# Problem statement
Check every line of the data and copy the ones where "txParams" appears.

[Entries taken from a collection]
-----

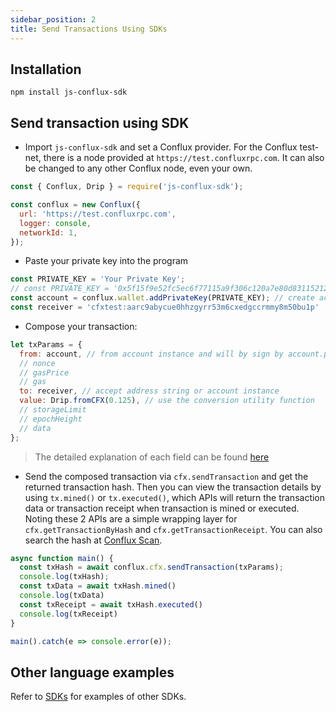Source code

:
 ```yaml
---
sidebar_position: 2
title: Send Transactions Using SDKs
---
```


## Installation

``` npm install js-conflux-sdk ```

## Send transaction using SDK

* Import `js-conflux-sdk` and set a Conflux provider. For the Conflux test-net, there is a node provided at `https://test.confluxrpc.com`. It can also be changed to any other Conflux node, even your own.

```javascript
const { Conflux, Drip } = require('js-conflux-sdk');

const conflux = new Conflux({
  url: 'https://test.confluxrpc.com',
  logger: console,
  networkId: 1,
});
```

* Paste your private key into the program

```javascript
const PRIVATE_KEY = 'Your Private Key';
// const PRIVATE_KEY = '0x5f15f9e52fc5ec6f77115a9f306c120a7e80d83115212d33a843bb6b7989c261';
const account = conflux.wallet.addPrivateKey(PRIVATE_KEY); // create account instance
const receiver = 'cfxtest:aarc9abycue0hhzgyrr53m6cxedgccrmmy8m50bu1p'
```

* Compose your transaction:

```javascript
let txParams = {
  from: account, // from account instance and will by sign by account.privateKey
  // nonce
  // gasPrice
  // gas
  to: receiver, // accept address string or account instance
  value: Drip.fromCFX(0.125), // use the conversion utility function
  // storageLimit
  // epochHeight
  // data
};
```

> The detailed explanation of each field can be found [here](../learn/core-space-basics/core-transactions.md)

* Send the composed transaction via ```cfx.sendTransaction``` and get the returned transaction hash. Then you can view the transaction details by using `tx.mined()` or `tx.executed()`, which APIs will return the transaction data or transaction receipt when transaction is mined or executed. Noting these 2 APIs are a simple wrapping layer for `cfx.getTransactionByHash` and `cfx.getTransactionReceipt`. You can also search the hash at [Conflux Scan](http://confluxscan.io/).

```javascript
async function main() {
  const txHash = await conflux.cfx.sendTransaction(txParams);
  console.log(txHash);
  const txData = await txHash.mined()
  console.log(txData)
  const txReceipt = await txHash.executed()
  console.log(txReceipt)
}

main().catch(e => console.error(e));
```

## Other language examples

Refer to [SDKs](../build/sdks-and-tools/sdks.md) for examples of other SDKs.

-----

# Result for this task
let txParams = {
  const txHash = await conflux.cfx.sendTransaction(txParams);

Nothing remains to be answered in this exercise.